In any case, most women who serve in the military know that you don't have to be held hostage by unfriendly forces to get sexually assaulted. You don't even have to be in the military, as the thousands of women civilians herded into rape camps in the former Yugoslavia in the 1990s can testify. In Darfur, rape is once again being used as a tool of war, several years after it became both a war crime and a crime against under humanity under international law, and six years after the first successful prosecutions for rape in war at the The Hague.
More to the point in this context, nearly a third of female veterans surveyed by the US Department of Defense in 2003 said that they had experienced rape or attempted rape by their own colleagues, a staggering figure which confirms alarming anecdotal evidence of sexual abuse of women in the American military; it is clear that the American armed forces have a huge, unresolved problem on their hands, much of it caused by superior officers preying on young women under their command.
No one would suggest that it exists to the same extent among British forces, but last month a chief petty officer was jailed for five years at a court martial after he became the first member of the Royal Navy to be found guilty of rape since women began going to sea in 1990.
In an even more extraordinary development, Colonel Janis Karpinski, the woman officer who was once in charge of the notorious Abu Ghraib prison in Iraq, has claimed that some female American soldiers were risking death from dehydration in 40-degree heat because they feared being raped in the women's latrines at night; she said it had become a widespread practice among women soldiers based at Camp Victory in Iraq to avoid drinking fluids in the evening, so afraid were they to use the latrines after dark.
None of this will provide much comfort to Ms Turney's friends and relatives, but it suggests that the problem of sexual violence in conflict zones is more complicated than conservative commentators would have us believe.
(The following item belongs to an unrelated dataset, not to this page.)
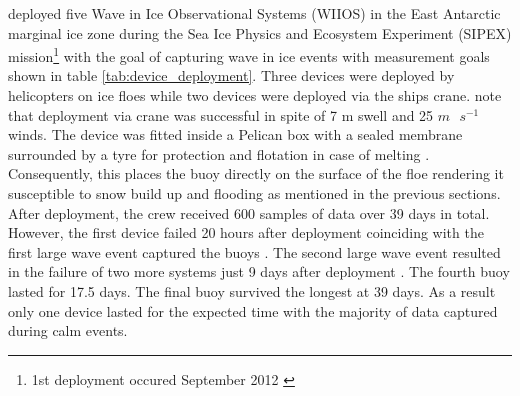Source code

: \textcite{kohout2015device} deployed five Wave in Ice Observational Systems (WIIOS) in the East Antarctic marginal ice zone during the Sea Ice Physics and Ecosystem Experiment (SIPEX) mission\footnote{1st deployment occured September 2012 \cite{kohout2015device}} with the goal of capturing wave in ice events with measurement goals shown in table \ref{tab:device_deployment}. Three devices were deployed by helicopters on ice floes while two devices were deployed via the ships crane. \textcite{kohout2015device}
note that deployment via crane was successful in spite of 7 m swell and 25 $m \text{ }s^{-1}$ winds. The device was fitted inside a Pelican box with a sealed membrane surrounded by a tyre for protection and flotation in case of melting \cite{kohout2015device}. Consequently, this places the buoy directly on the surface of the floe rendering it susceptible to snow build up and flooding as mentioned in the previous sections.  After deployment, the crew received 600 samples of data over 39 days in total. However, the first device failed 20 hours after deployment coinciding with the first large wave event captured the buoys \cite{kohout2015device}. The second large wave event resulted in the failure of two more systems just 9 days after deployment \cite{kohout2015device}. The fourth buoy lasted for 17.5 days. The final buoy survived the longest at 39 days. As a result only one device lasted for the expected time with the majority of data captured during calm events.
Indeed, there is some evidence to suggest that fears that female soldiers, sailors and air crew will be subjected to sexual violence are in fact a cover for something else, which is the way in which captured military personnel of both sexes are vulnerable to explicitly sexual humiliation, up to and including rape.
Controversy still rages over what is perhaps the locus classicus of such accounts, given by T E Lawrence. Lawrence of Arabia, as he was known, offered different versions of the story at different times, but in essence what he described was a beating and homosexual rape after he was captured behind Turkish lines at Deraa in 1917. Whether or not the incident happened as Lawrence described it, it vividly expresses the way in which prisoners-of-war are feminised by their captors, for whom imposing sexual humiliation is a thrilling expression of masculine domination.
This was my first thought when the abuse of Iraqi prisoners by their American guards at Abu Ghraib became public, shocking the world. Graphic photographs of naked, trussed-up captives, and of men being forced to simulate sex with each other, were horrifying but not really surprising, even though the abusers included a woman, US Army reservist Lynndie England. Many observers were astonished by the fact that the guards were so clearly enjoying themslves, when the truly amazing aspect of the whole sordid episode was that the participants were stupid enough to photograph each other.
If soldiers stand for masculinity and power, prisoners-of-war represent precisely the opposite. In the great museum of Pharaonic art in Luxor, on the Upper Nile in Egypt, prisoners are shown grovelling at the feet of the pharoah who has defeated their armies, testifying to the enduring human tendency to revel in power and military success.
The West has traditionally projected conflicting ideas of sexual potency and effeminacy onto Arab men, creating a volatile mixture of envy, fear and disgust; E M Hull, the wife of a Yorkshire pig farmer who had never been near the Arabian desert, supplied unintentional insights into this emotional maelstrom in her best-selling novel The Sheik, which was turned into a hugely successful movie starring the sexually ambiguous Italian heart-throb Rudolph Valentino.
It might have been helpful if someone had pointed out this history to Karpinski and senior American officers serving in Iraq, where the potential for sexual abuse of prisoners should have been clear from the start. It's also hard to avoid the conclusion that Western military authorities remain in denial about the extent of sexual abuse in their own ranks, towards prisoners and colleagues alike, and it's worth bearing this in mind each time right-wing commentators get hot under the collar, without any hard evidence, about how "they" are treating "our" women.
I'm always suspicious of displays of chivalry, which are often an excuse for reactionary attitudes or evidence of displaced fears. We should be worried about Ms Turney's safety in Iran not because she's a woman but because, like her 14 male colleagues, she's a human being.